** Your objective **
In the data below, reproduce everything exactly except the images.

▶

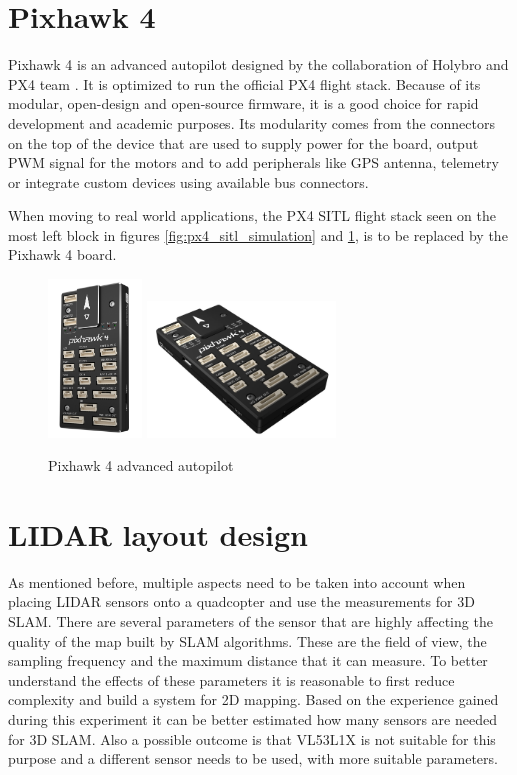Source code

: \section{Pixhawk 4}
Pixhawk 4 is an advanced autopilot designed by the collaboration of Holybro and PX4 team \cite{Pixhawk4Website}. 
It is optimized to run the official PX4 flight stack. Because of its modular, open-design and open-source 
firmware, it is a good choice for rapid development and academic purposes. Its modularity comes from the 
connectors on the top of the device that are used to supply power for the board, output PWM signal for 
the motors and to add peripherals like GPS antenna, telemetry or integrate custom devices using available
bus connectors. 

When moving to real world applications, the PX4 SITL flight stack seen on the most left block in figures
\ref{fig:px4_sitl_simulation} and \ref{fig:px4_sitl_ros_wrapper}, is to be replaced by the Pixhawk 4 board.

\begin{figure}[h]
    \centering
    \includegraphics[width=25mm, keepaspectratio]{figures/pixhawk4.jpg}\hspace{0cm}
    \includegraphics[width=50mm, keepaspectratio]{figures/pixhawk4_2.jpg}
    \caption{Pixhawk 4 advanced autopilot}
    \label{fig:px4_sitl_ros_wrapper}
\end{figure}

\section{LIDAR layout design}
As mentioned before, multiple aspects need to be taken into account when placing LIDAR sensors onto a
quadcopter and use the measurements for 3D SLAM. There are several parameters of the sensor that are 
highly affecting the quality of the map built by SLAM algorithms. These are the field of view, the 
sampling frequency and the maximum distance that it can measure. To better understand the effects of
these parameters it is reasonable to first reduce complexity and build a system for 2D mapping. Based on 
the experience gained during this experiment it can be better estimated how many sensors are needed for
3D SLAM. Also a possible outcome is that VL53L1X is not suitable for this purpose and a different
sensor needs to be used, with more suitable parameters.

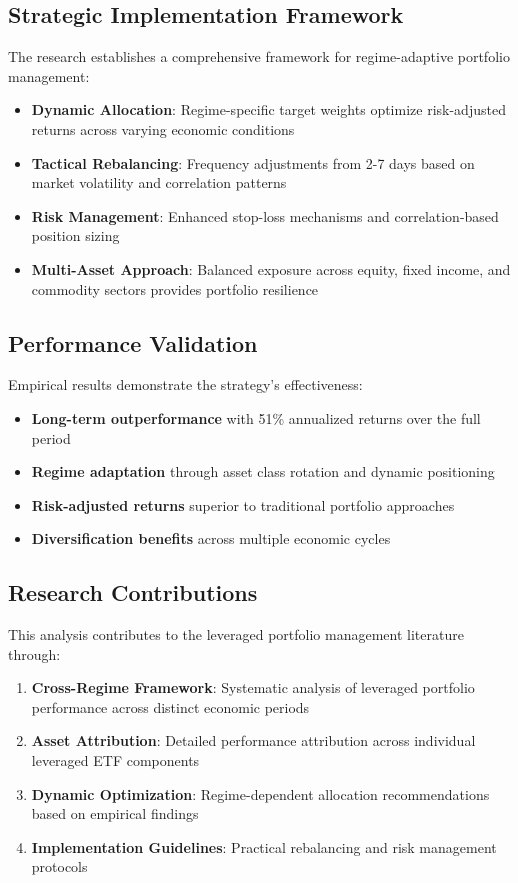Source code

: \documentclass[onecolumn,11pt]{IEEEtran}
\begin{document}
\subsection{Strategic Implementation Framework}

The research establishes a comprehensive framework for regime-adaptive portfolio management:

\begin{itemize}
    \item \textbf{Dynamic Allocation}: Regime-specific target weights optimize risk-adjusted returns across varying economic conditions
    \item \textbf{Tactical Rebalancing}: Frequency adjustments from 2-7 days based on market volatility and correlation patterns
    \item \textbf{Risk Management}: Enhanced stop-loss mechanisms and correlation-based position sizing
    \item \textbf{Multi-Asset Approach}: Balanced exposure across equity, fixed income, and commodity sectors provides portfolio resilience
\end{itemize}

\subsection{Performance Validation}

Empirical results demonstrate the strategy's effectiveness:
\begin{itemize}
    \item \textbf{Long-term outperformance} with 51\% annualized returns over the full period
    \item \textbf{Regime adaptation} through asset class rotation and dynamic positioning
    \item \textbf{Risk-adjusted returns} superior to traditional portfolio approaches
    \item \textbf{Diversification benefits} across multiple economic cycles
\end{itemize}

\subsection{Research Contributions}

This analysis contributes to the leveraged portfolio management literature through:
\begin{enumerate}
    \item \textbf{Cross-Regime Framework}: Systematic analysis of leveraged portfolio performance across distinct economic periods
    \item \textbf{Asset Attribution}: Detailed performance attribution across individual leveraged ETF components
    \item \textbf{Dynamic Optimization}: Regime-dependent allocation recommendations based on empirical findings
    \item \textbf{Implementation Guidelines}: Practical rebalancing and risk management protocols
\end{enumerate}
\end{document}

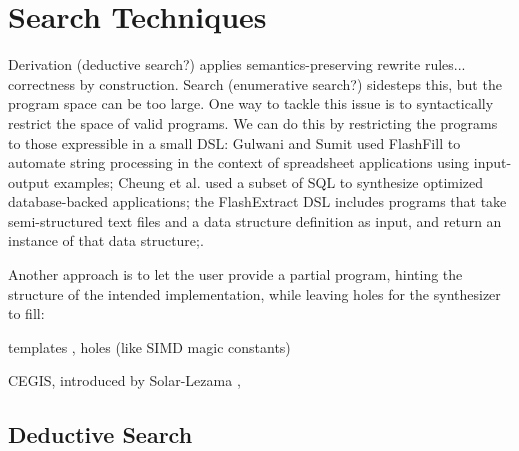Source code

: \section{Search Techniques}
\label{sec:search-techniques}

 Derivation (deductive search?)
applies semantics-preserving rewrite rules... correctness by construction.
Search (enumerative search?) sidesteps this, but the program space can be too
large. One way to tackle this issue is to syntactically restrict the space of
valid programs. We can do this by restricting the programs to those expressible
in a small DSL:  Gulwani and
Sumit \cite{Gulwani:2011} used FlashFill to automate string processing in the
context of spreadsheet applications using input-output examples; Cheung et al.
\cite{Cheung:2013} used a subset of SQL to synthesize optimized database-backed
applications; the FlashExtract DSL \cite{Le:2014} includes programs that take
semi-structured text files and a data structure definition as input, and return
an instance of that data structure;.

Another approach is to let the user provide a partial program, hinting the
structure of the intended implementation, while leaving holes for the
synthesizer to fill:

templates \cite{Srivastava:2012},
holes (like SIMD magic constants) \cite{Solar-Lezama:2008}

\ac{CEGIS}, introduced by Solar-Lezama \cite{Solar-Lezama:2008},

\subsection{Deductive Search}
\label{sec:deductive-search}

◀

** Exercise answer **
Source code

: \section{Pixhawk 4}
Pixhawk 4 is an advanced autopilot designed by the collaboration of Holybro and PX4 team \cite{Pixhawk4Website}. 
It is optimized to run the official PX4 flight stack. Because of its modular, open-design and open-source 
firmware, it is a good choice for rapid development and academic purposes. Its modularity comes from the 
connectors on the top of the device that are used to supply power for the board, output PWM signal for 
the motors and to add peripherals like GPS antenna, telemetry or integrate custom devices using available
bus connectors. 

When moving to real world applications, the PX4 SITL flight stack seen on the most left block in figures
\ref{fig:px4_sitl_simulation} and \ref{fig:px4_sitl_ros_wrapper}, is to be replaced by the Pixhawk 4 board.

\begin{figure}[h]
    \centering
    \includegraphics[width=25mm, keepaspectratio]{figures/pixhawk4.jpg}\hspace{0cm}
    \includegraphics[width=50mm, keepaspectratio]{figures/pixhawk4_2.jpg}
    \caption{Pixhawk 4 advanced autopilot}
    \label{fig:px4_sitl_ros_wrapper}
\end{figure}

\section{LIDAR layout design}
As mentioned before, multiple aspects need to be taken into account when placing LIDAR sensors onto a
quadcopter and use the measurements for 3D SLAM. There are several parameters of the sensor that are 
highly affecting the quality of the map built by SLAM algorithms. These are the field of view, the 
sampling frequency and the maximum distance that it can measure. To better understand the effects of
these parameters it is reasonable to first reduce complexity and build a system for 2D mapping. Based on 
the experience gained during this experiment it can be better estimated how many sensors are needed for
3D SLAM. Also a possible outcome is that VL53L1X is not suitable for this purpose and a different
sensor needs to be used, with more suitable parameters.

Source code

: \documentclass[onecolumn,11pt]{IEEEtran}
\begin{document}
\subsection{Strategic Implementation Framework}

The research establishes a comprehensive framework for regime-adaptive portfolio management:

\begin{itemize}
    \item \textbf{Dynamic Allocation}: Regime-specific target weights optimize risk-adjusted returns across varying economic conditions
    \item \textbf{Tactical Rebalancing}: Frequency adjustments from 2-7 days based on market volatility and correlation patterns
    \item \textbf{Risk Management}: Enhanced stop-loss mechanisms and correlation-based position sizing
    \item \textbf{Multi-Asset Approach}: Balanced exposure across equity, fixed income, and commodity sectors provides portfolio resilience
\end{itemize}

\subsection{Performance Validation}

Empirical results demonstrate the strategy's effectiveness:
\begin{itemize}
    \item \textbf{Long-term outperformance} with 51\% annualized returns over the full period
    \item \textbf{Regime adaptation} through asset class rotation and dynamic positioning
    \item \textbf{Risk-adjusted returns} superior to traditional portfolio approaches
    \item \textbf{Diversification benefits} across multiple economic cycles
\end{itemize}

\subsection{Research Contributions}

This analysis contributes to the leveraged portfolio management literature through:
\begin{enumerate}
    \item \textbf{Cross-Regime Framework}: Systematic analysis of leveraged portfolio performance across distinct economic periods
    \item \textbf{Asset Attribution}: Detailed performance attribution across individual leveraged ETF components
    \item \textbf{Dynamic Optimization}: Regime-dependent allocation recommendations based on empirical findings
    \item \textbf{Implementation Guidelines}: Practical rebalancing and risk management protocols
\end{enumerate}
\end{document}

Source code

: \section{Search Techniques}
\label{sec:search-techniques}

 Derivation (deductive search?)
applies semantics-preserving rewrite rules... correctness by construction.
Search (enumerative search?) sidesteps this, but the program space can be too
large. One way to tackle this issue is to syntactically restrict the space of
valid programs. We can do this by restricting the programs to those expressible
in a small DSL:  Gulwani and
Sumit \cite{Gulwani:2011} used FlashFill to automate string processing in the
context of spreadsheet applications using input-output examples; Cheung et al.
\cite{Cheung:2013} used a subset of SQL to synthesize optimized database-backed
applications; the FlashExtract DSL \cite{Le:2014} includes programs that take
semi-structured text files and a data structure definition as input, and return
an instance of that data structure;.

Another approach is to let the user provide a partial program, hinting the
structure of the intended implementation, while leaving holes for the
synthesizer to fill:

templates \cite{Srivastava:2012},
holes (like SIMD magic constants) \cite{Solar-Lezama:2008}

\ac{CEGIS}, introduced by Solar-Lezama \cite{Solar-Lezama:2008},

\subsection{Deductive Search}
\label{sec:deductive-search}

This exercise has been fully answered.